Biting was defined as, “The upper or lower teeth making contact with the victim’s skin with sufficient pressure to cause a visible injury such as an indentation, welt, scrape, bruise, puncture, or tear in the skin,” a level of precision seldom seen in the dog bite literature. In fewer than 10% of the cases the person sought medical treatment for the bite and these were almost exclusively bites to the head of the victim. Medically treated bites were more likely to result in owners taking precautions to prevent a recurrence. A wide variety of contexts for the growling, lifting a lip, snapping, lunging and biting were collected under the category of “dominance aggression” although one of the primary authors has since repudiated this as a useful paradigm for describing these behaviors. These contexts included various kinds of handling and restraint, shouting at and threatening the dog, and removing resources. These same dogs were more likely to be described as fearful by the owners (demonstrating fear towards stimuli such as the vacuum, delivery people, men, thunder, riding in the car, or the veterinarian, or simply: strangers, men or other dogs). Collectively, these contexts can all be framed as attempts on the part of the dog to respond to a perceived threat, thus confirming the basic function of warning and biting behavior. The characteristics of biting dogs and their households in this sample included an approximately equal number of male and female dogs (117 and 110, respectively) but a significantly larger proportion of females were spayed than males were neutered. A small majority (58%) of the sample was reported to be purebred. The average number of individuals living in the house was 3.13.

Researchers compared dogs who had or had not produced a bite requiring medical attention and found no differences in weight, sex, reproductive status, or age at neutering. Dogs who caused an injurious bite (a bite requiring medical attention) were older at the time of the first bite incident than those who caused a non-injurious bite (not requiring medical attention). But the owner’s assessment of the seriousness of the bite was elevated if the dog was large and male, even though the actual reported severity was the same. 

Among adults (>18), teenagers (13-18), and children (<13), adults were reported to be the most common victims of dog bites; 73.5% of the biting dogs had bitten an adult, 17.9% had bitten a teen, and 21.5% had bitten a child. This is in contrast to the clinical reports that generally identify children as being the most likely victims (Sacks et al., 1996).

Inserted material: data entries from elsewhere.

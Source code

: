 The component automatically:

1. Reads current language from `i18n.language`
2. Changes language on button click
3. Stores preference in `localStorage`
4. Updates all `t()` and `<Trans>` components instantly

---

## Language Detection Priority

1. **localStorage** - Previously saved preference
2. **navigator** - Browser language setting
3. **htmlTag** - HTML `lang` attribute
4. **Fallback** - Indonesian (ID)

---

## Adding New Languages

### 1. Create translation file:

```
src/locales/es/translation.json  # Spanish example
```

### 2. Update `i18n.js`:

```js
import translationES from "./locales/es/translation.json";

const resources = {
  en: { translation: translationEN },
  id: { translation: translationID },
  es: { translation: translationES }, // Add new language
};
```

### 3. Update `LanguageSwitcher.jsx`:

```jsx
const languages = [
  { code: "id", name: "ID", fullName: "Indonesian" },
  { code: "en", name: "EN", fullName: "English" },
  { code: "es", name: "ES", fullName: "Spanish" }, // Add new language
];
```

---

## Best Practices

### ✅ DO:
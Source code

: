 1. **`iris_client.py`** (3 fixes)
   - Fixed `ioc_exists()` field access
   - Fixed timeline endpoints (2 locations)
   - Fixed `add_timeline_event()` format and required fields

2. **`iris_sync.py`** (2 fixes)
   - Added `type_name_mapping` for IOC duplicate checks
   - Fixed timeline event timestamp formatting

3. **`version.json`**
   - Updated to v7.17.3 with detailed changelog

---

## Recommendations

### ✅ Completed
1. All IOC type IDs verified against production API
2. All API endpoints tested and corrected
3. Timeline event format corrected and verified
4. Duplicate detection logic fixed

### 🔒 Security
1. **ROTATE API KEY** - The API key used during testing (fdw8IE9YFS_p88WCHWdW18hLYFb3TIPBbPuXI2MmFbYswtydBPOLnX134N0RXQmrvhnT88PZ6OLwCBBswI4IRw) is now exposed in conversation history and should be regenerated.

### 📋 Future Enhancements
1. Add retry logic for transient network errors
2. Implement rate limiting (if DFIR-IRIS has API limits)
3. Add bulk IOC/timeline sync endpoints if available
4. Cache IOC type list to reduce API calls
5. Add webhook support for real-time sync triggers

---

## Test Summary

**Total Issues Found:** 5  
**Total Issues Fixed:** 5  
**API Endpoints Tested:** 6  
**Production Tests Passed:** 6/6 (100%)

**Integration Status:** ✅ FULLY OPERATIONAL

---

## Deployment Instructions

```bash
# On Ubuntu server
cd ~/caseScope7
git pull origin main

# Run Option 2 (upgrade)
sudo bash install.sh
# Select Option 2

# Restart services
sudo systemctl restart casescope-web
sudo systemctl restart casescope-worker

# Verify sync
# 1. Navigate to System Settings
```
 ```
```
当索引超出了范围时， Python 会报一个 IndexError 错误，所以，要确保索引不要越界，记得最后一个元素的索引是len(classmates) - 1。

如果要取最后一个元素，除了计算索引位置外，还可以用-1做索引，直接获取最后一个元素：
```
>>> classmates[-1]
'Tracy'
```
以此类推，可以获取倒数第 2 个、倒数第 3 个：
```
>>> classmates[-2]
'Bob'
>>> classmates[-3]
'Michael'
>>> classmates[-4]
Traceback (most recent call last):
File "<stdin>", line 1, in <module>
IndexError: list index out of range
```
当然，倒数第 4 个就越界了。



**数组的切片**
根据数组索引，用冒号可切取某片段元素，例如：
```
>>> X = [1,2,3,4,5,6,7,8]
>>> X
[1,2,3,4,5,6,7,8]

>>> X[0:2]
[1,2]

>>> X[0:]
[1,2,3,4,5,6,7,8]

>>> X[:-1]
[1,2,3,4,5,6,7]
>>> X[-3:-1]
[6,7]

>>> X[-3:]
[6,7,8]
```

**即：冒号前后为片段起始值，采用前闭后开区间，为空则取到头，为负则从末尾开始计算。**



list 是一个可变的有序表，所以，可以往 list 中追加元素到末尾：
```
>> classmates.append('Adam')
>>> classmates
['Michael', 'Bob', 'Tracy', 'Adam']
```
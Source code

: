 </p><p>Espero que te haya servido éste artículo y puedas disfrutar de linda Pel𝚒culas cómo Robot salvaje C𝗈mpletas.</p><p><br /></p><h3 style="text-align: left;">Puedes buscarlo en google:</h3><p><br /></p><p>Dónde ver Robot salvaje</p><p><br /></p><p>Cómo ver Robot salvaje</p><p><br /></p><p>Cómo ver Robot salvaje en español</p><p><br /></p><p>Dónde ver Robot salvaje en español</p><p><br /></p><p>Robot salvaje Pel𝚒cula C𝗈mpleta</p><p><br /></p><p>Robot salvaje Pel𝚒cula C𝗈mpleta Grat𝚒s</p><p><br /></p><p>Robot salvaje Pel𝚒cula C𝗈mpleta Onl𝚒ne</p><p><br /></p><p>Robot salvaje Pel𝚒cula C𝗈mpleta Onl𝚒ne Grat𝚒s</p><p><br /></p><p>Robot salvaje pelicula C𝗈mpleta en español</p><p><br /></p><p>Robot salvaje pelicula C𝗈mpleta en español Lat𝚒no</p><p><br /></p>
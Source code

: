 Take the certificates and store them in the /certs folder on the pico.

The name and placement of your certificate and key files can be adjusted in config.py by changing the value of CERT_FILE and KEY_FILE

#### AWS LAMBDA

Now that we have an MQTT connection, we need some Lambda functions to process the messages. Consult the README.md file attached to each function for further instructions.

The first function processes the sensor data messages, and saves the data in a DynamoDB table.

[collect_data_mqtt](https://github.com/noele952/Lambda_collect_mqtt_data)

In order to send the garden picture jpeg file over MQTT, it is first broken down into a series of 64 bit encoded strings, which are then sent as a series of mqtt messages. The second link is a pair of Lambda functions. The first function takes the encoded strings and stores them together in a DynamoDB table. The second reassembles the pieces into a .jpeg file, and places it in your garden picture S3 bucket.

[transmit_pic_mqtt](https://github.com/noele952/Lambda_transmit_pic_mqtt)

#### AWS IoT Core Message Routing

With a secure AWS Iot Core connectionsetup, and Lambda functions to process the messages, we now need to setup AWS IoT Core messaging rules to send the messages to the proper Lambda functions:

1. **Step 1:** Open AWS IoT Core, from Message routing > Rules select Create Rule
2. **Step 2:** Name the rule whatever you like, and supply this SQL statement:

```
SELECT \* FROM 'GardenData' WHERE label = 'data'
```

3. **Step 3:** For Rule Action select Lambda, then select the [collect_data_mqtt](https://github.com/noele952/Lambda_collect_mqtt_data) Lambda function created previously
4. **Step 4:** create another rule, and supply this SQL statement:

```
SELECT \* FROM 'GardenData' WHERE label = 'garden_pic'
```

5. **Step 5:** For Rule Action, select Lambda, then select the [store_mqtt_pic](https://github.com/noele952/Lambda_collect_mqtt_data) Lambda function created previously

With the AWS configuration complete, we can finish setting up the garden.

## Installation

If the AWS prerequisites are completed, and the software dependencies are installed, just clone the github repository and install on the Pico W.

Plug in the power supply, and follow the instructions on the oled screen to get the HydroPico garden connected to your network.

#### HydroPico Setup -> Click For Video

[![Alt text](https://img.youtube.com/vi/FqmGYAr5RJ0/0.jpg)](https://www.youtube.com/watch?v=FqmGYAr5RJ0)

This may be attributable to children being more likely to be treated for a dog bite but not necessarily more likely to be bitten, or to the exclusion of bites other than those to family members. However, it is impossible to ignore the possibility of this study as presenting a more accurate victim demographic as it does not suffer from the usual bite reporting self-selection bias, although the authors do acknowledge that it does not capture dogs whose owners never present them for veterinary care.